What is being asked: From the listing below, pull out every line where the string "added" appears.

Supplied records:
■ ■ ■ ■

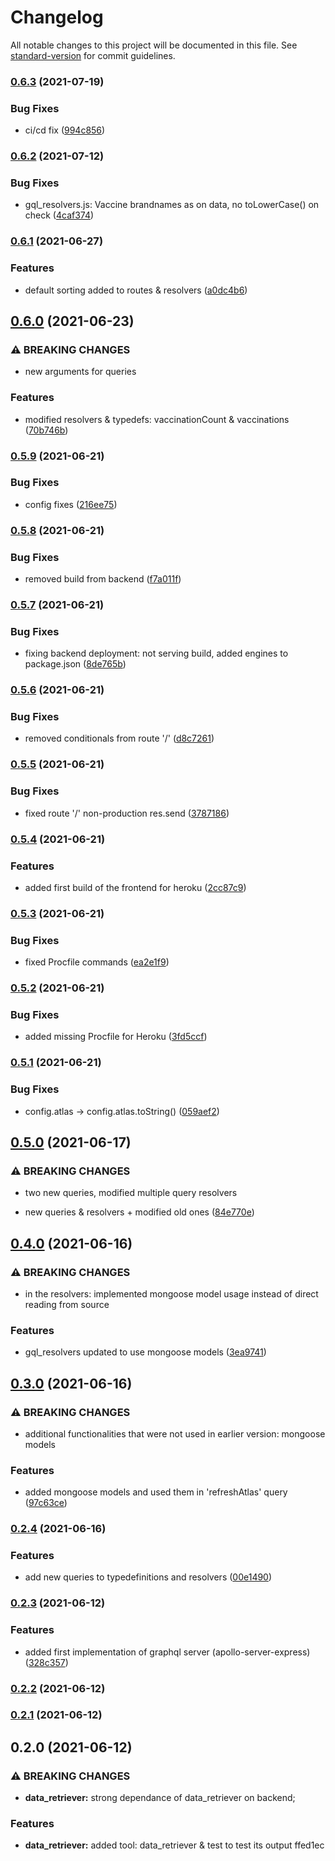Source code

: # Changelog

All notable changes to this project will be documented in this file. See [standard-version](https://github.com/conventional-changelog/standard-version) for commit guidelines.

### [0.6.3](https://github.com/RedFoxFinn/solita-academy-vaccine/compare/v0.6.2...v0.6.3) (2021-07-19)


### Bug Fixes

* ci/cd fix ([994c856](https://github.com/RedFoxFinn/solita-academy-vaccine/commit/994c856dacc93b9a0900a212de872f2948f7d528))

### [0.6.2](https://github.com/RedFoxFinn/solita-academy-vaccine/compare/v0.6.1...v0.6.2) (2021-07-12)


### Bug Fixes

* gql_resolvers.js: Vaccine brandnames as on data, no toLowerCase() on check ([4caf374](https://github.com/RedFoxFinn/solita-academy-vaccine/commit/4caf37486188d17d9622db164269d8dbc566dd07))

### [0.6.1](https://github.com/RedFoxFinn/solita-academy-vaccine/compare/v0.6.0...v0.6.1) (2021-06-27)


### Features

* default sorting added to routes & resolvers ([a0dc4b6](https://github.com/RedFoxFinn/solita-academy-vaccine/commit/a0dc4b6b598177af0f902b8ce52027fb3f16fa64))

## [0.6.0](https://github.com/RedFoxFinn/solita-academy-vaccine/compare/v0.5.9...v0.6.0) (2021-06-23)


### ⚠ BREAKING CHANGES

* new arguments for queries

### Features

* modified resolvers & typedefs: vaccinationCount & vaccinations ([70b746b](https://github.com/RedFoxFinn/solita-academy-vaccine/commit/70b746b72c248dc6a4507c20f0e24cce221d5ff4))

### [0.5.9](https://github.com/RedFoxFinn/solita-academy-vaccine/compare/v0.5.8...v0.5.9) (2021-06-21)


### Bug Fixes

* config fixes ([216ee75](https://github.com/RedFoxFinn/solita-academy-vaccine/commit/216ee756d4f57673efc5fc175a5cba2c2614af31))

### [0.5.8](https://github.com/RedFoxFinn/solita-academy-vaccine/compare/v0.5.7...v0.5.8) (2021-06-21)


### Bug Fixes

* removed build from backend ([f7a011f](https://github.com/RedFoxFinn/solita-academy-vaccine/commit/f7a011fbdb282b964a0f0a825a37cb995903f329))

### [0.5.7](https://github.com/RedFoxFinn/solita-academy-vaccine/compare/v0.5.6...v0.5.7) (2021-06-21)


### Bug Fixes

* fixing backend deployment: not serving build, added engines to package.json ([8de765b](https://github.com/RedFoxFinn/solita-academy-vaccine/commit/8de765b5800616e7c8854876ddf7d6f0c56cf240))

### [0.5.6](https://github.com/RedFoxFinn/solita-academy-vaccine/compare/v0.5.5...v0.5.6) (2021-06-21)


### Bug Fixes

* removed conditionals from route '/' ([d8c7261](https://github.com/RedFoxFinn/solita-academy-vaccine/commit/d8c7261d84bb357df7e9bc9c82f020e17d09c4c0))

### [0.5.5](https://github.com/RedFoxFinn/solita-academy-vaccine/compare/v0.5.4...v0.5.5) (2021-06-21)


### Bug Fixes

* fixed route '/' non-production res.send ([3787186](https://github.com/RedFoxFinn/solita-academy-vaccine/commit/3787186ea2387bd611afaf4de206a03e90dc4b35))

### [0.5.4](https://github.com/RedFoxFinn/solita-academy-vaccine/compare/v0.5.3...v0.5.4) (2021-06-21)


### Features

* added first build of the frontend for heroku ([2cc87c9](https://github.com/RedFoxFinn/solita-academy-vaccine/commit/2cc87c90f09e1279ef2ffd32e485c8fcac4f9ec3))

### [0.5.3](https://github.com/RedFoxFinn/solita-academy-vaccine/compare/v0.5.2...v0.5.3) (2021-06-21)


### Bug Fixes

* fixed Procfile commands ([ea2e1f9](https://github.com/RedFoxFinn/solita-academy-vaccine/commit/ea2e1f9e1c0d684de8263e6e13cd8f94c9232dc4))

### [0.5.2](https://github.com/RedFoxFinn/solita-academy-vaccine/compare/v0.5.1...v0.5.2) (2021-06-21)


### Bug Fixes

* added missing Procfile for Heroku ([3fd5ccf](https://github.com/RedFoxFinn/solita-academy-vaccine/commit/3fd5ccf9d73523afe56f56b30c1e399952682e74))

### [0.5.1](https://github.com/RedFoxFinn/solita-academy-vaccine/compare/v0.5.0...v0.5.1) (2021-06-21)


### Bug Fixes

* config.atlas -> config.atlas.toString() ([059aef2](https://github.com/RedFoxFinn/solita-academy-vaccine/commit/059aef2243bec357204a0e7be317b1874e627c06))

## [0.5.0](https://github.com/RedFoxFinn/solita-academy-vaccine/compare/v0.4.0...v0.5.0) (2021-06-17)


### ⚠ BREAKING CHANGES

* two new queries, modified multiple query resolvers

* new queries & resolvers + modified old ones ([84e770e](https://github.com/RedFoxFinn/solita-academy-vaccine/commit/84e770e4f68d160b23a339b2452b293caac98880))

## [0.4.0](https://github.com/RedFoxFinn/solita-academy-vaccine/compare/v0.3.0...v0.4.0) (2021-06-16)


### ⚠ BREAKING CHANGES

* in the resolvers: implemented mongoose model usage instead of direct reading from
source

### Features

* gql_resolvers updated to use mongoose models ([3ea9741](https://github.com/RedFoxFinn/solita-academy-vaccine/commit/3ea974156526d68aec512e9beba5c145ce559a7b))

## [0.3.0](https://github.com/RedFoxFinn/solita-academy-vaccine/compare/v0.2.4...v0.3.0) (2021-06-16)


### ⚠ BREAKING CHANGES

* additional functionalities that were not used in earlier version: mongoose models

### Features

* added mongoose models and used them in 'refreshAtlas' query ([97c63ce](https://github.com/RedFoxFinn/solita-academy-vaccine/commit/97c63ceb621d0dd9a76358fc41e9da0b1c01da20))

### [0.2.4](https://github.com/RedFoxFinn/solita-academy-vaccine/compare/v0.2.3...v0.2.4) (2021-06-16)


### Features

* add new queries to typedefinitions and resolvers ([00e1490](https://github.com/RedFoxFinn/solita-academy-vaccine/commit/00e149089b6c63666cca41173818b1e40fb63a82))

### [0.2.3](https://github.com/RedFoxFinn/solita-academy-vaccine/compare/v0.2.2...v0.2.3) (2021-06-12)


### Features

* added first implementation of graphql server (apollo-server-express) ([328c357](https://github.com/RedFoxFinn/solita-academy-vaccine/commit/328c357d06441ee0ee23866227400befc73896fa))

### [0.2.2](https://github.com/RedFoxFinn/solita-academy-vaccine/compare/v0.2.1...v0.2.2) (2021-06-12)

### [0.2.1](https://github.com/RedFoxFinn/solita-academy-vaccine/compare/v0.2.0...v0.2.1) (2021-06-12)

## 0.2.0 (2021-06-12)


### ⚠ BREAKING CHANGES

* **data_retriever:** strong dependance of data_retriever on backend;

### Features

* **data_retriever:** added tool: data_retriever & test to test its output ffed1ec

■ ■ ■ ■

Solution below:
* default sorting added to routes & resolvers ([a0dc4b6](https://github.com/RedFoxFinn/solita-academy-vaccine/commit/a0dc4b6b598177af0f902b8ce52027fb3f16fa64))
* fixing backend deployment: not serving build, added engines to package.json ([8de765b](https://github.com/RedFoxFinn/solita-academy-vaccine/commit/8de765b5800616e7c8854876ddf7d6f0c56cf240))
* added first build of the frontend for heroku ([2cc87c9](https://github.com/RedFoxFinn/solita-academy-vaccine/commit/2cc87c90f09e1279ef2ffd32e485c8fcac4f9ec3))
* added missing Procfile for Heroku ([3fd5ccf](https://github.com/RedFoxFinn/solita-academy-vaccine/commit/3fd5ccf9d73523afe56f56b30c1e399952682e74))
* added mongoose models and used them in 'refreshAtlas' query ([97c63ce](https://github.com/RedFoxFinn/solita-academy-vaccine/commit/97c63ceb621d0dd9a76358fc41e9da0b1c01da20))
* added first implementation of graphql server (apollo-server-express) ([328c357](https://github.com/RedFoxFinn/solita-academy-vaccine/commit/328c357d06441ee0ee23866227400befc73896fa))
* **data_retriever:** added tool: data_retriever & test to test its output ffed1ec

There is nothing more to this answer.